| Assignment |
From the entries provided below, copy each line that contains the word "configure".
---------- Available records ----------
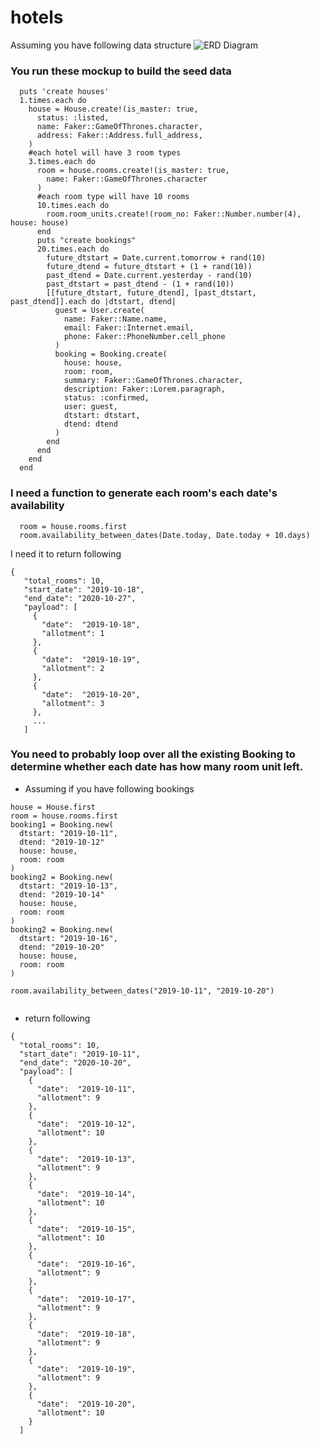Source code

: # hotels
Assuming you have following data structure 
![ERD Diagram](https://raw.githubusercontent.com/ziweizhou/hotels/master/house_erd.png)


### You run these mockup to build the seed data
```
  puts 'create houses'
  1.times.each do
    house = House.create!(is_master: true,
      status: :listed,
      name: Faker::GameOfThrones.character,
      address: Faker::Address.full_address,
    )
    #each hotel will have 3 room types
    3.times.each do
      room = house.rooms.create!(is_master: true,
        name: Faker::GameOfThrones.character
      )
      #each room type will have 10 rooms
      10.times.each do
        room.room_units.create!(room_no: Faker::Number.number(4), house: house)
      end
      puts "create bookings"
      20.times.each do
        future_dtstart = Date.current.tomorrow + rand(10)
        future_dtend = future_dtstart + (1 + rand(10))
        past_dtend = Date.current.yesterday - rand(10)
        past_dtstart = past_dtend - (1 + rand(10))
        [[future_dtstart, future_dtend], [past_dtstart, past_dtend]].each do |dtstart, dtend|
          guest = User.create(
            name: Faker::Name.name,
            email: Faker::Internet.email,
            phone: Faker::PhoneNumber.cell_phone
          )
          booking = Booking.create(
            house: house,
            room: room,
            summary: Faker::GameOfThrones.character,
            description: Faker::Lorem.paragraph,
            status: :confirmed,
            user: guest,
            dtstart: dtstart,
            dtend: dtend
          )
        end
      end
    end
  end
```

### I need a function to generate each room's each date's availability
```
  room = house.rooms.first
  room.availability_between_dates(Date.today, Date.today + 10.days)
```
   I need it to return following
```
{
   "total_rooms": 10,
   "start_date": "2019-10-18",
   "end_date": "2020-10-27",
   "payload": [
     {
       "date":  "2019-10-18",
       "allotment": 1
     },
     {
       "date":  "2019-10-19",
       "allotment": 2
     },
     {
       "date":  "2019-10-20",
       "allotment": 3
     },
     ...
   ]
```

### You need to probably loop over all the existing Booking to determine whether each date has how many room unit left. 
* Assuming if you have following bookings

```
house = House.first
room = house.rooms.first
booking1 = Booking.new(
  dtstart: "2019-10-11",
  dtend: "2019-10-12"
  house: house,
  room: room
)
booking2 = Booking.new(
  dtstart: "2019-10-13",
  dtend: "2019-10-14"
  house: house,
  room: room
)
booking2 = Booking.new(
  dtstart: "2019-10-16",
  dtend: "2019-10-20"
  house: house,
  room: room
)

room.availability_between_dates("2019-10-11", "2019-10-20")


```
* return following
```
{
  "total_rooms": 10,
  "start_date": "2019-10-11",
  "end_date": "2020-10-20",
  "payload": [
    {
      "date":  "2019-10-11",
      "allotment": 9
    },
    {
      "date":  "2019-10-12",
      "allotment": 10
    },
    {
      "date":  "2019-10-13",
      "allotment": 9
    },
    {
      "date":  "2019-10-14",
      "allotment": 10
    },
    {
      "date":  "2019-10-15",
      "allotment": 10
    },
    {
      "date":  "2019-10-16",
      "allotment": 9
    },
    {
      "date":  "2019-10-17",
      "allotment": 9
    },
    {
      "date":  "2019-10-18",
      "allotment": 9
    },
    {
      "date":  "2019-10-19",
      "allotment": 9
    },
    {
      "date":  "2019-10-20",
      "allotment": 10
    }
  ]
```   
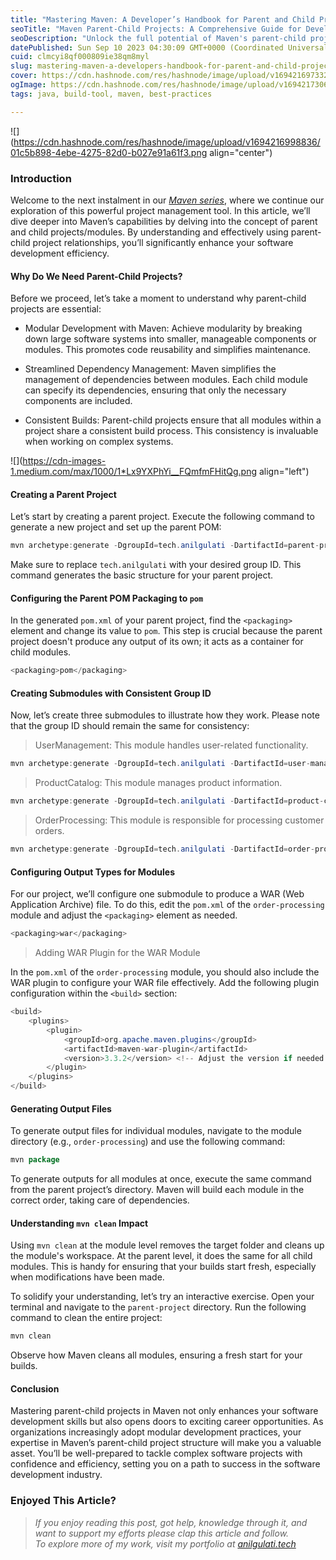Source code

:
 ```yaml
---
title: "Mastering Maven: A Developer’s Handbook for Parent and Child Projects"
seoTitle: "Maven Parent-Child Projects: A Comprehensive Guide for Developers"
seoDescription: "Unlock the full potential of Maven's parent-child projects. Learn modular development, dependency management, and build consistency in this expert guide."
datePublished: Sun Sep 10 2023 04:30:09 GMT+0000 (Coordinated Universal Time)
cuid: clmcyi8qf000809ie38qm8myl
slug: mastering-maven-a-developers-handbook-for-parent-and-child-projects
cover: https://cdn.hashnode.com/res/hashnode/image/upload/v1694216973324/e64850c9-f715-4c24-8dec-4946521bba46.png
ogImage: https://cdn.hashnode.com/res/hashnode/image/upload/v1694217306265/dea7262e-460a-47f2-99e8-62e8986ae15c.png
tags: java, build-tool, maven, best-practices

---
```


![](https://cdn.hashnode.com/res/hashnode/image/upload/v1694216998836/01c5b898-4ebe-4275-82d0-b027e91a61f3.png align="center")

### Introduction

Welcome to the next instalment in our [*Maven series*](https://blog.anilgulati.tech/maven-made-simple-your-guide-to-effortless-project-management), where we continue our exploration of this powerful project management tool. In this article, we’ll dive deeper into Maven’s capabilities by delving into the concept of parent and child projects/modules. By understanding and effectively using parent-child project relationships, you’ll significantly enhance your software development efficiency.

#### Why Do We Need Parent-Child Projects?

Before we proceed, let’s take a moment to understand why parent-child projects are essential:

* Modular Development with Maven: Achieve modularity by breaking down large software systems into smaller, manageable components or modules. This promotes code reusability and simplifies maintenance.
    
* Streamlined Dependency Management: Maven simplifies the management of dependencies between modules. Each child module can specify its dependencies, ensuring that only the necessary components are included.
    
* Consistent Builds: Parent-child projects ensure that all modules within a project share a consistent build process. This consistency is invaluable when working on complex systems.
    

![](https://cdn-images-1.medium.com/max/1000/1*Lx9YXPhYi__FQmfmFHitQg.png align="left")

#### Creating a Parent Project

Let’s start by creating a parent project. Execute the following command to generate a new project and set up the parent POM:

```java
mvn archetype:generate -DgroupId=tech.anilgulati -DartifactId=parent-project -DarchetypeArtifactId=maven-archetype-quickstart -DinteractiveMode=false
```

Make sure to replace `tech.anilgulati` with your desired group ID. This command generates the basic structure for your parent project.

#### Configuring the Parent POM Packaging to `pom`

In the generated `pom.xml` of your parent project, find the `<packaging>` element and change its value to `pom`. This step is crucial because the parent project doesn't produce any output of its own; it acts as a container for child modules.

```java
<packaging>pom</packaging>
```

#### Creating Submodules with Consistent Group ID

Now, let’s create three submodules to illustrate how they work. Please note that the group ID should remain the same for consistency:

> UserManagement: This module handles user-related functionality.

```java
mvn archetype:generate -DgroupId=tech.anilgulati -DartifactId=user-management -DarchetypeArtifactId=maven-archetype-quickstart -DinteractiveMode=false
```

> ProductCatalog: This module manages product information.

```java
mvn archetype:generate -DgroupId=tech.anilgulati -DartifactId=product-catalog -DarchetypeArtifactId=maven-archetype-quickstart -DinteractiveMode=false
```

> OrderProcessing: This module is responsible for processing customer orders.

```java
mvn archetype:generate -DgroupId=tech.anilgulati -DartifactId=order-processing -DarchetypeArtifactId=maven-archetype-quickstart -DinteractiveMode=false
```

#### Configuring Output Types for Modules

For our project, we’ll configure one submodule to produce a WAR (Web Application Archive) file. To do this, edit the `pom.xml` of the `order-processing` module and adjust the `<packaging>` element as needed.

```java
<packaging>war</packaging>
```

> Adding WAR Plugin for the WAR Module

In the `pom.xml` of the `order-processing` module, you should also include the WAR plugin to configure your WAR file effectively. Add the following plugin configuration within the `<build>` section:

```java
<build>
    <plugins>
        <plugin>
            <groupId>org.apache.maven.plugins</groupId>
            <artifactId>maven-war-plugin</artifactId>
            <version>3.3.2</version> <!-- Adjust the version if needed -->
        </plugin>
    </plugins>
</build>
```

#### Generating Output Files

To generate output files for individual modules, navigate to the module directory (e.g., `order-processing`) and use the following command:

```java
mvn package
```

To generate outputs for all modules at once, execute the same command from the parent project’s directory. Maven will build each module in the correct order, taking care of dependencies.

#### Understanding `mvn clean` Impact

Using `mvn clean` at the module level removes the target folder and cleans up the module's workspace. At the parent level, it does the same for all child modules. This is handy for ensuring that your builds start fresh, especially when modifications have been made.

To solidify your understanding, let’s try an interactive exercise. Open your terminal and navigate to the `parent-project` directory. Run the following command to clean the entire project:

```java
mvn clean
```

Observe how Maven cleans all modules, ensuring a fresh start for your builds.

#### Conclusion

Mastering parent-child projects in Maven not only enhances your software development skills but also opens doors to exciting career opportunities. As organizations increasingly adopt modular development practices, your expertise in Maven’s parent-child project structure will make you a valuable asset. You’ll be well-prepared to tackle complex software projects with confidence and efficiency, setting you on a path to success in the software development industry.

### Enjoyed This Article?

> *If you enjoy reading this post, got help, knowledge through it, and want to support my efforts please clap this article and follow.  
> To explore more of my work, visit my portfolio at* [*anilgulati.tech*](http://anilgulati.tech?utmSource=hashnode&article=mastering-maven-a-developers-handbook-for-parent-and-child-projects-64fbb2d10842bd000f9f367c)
----------
| Exercise output |
For our project, we’ll configure one submodule to produce a WAR (Web Application Archive) file. To do this, edit the `pom.xml` of the `order-processing` module and adjust the `<packaging>` element as needed.
In the `pom.xml` of the `order-processing` module, you should also include the WAR plugin to configure your WAR file effectively. Add the following plugin configuration within the `<build>` section:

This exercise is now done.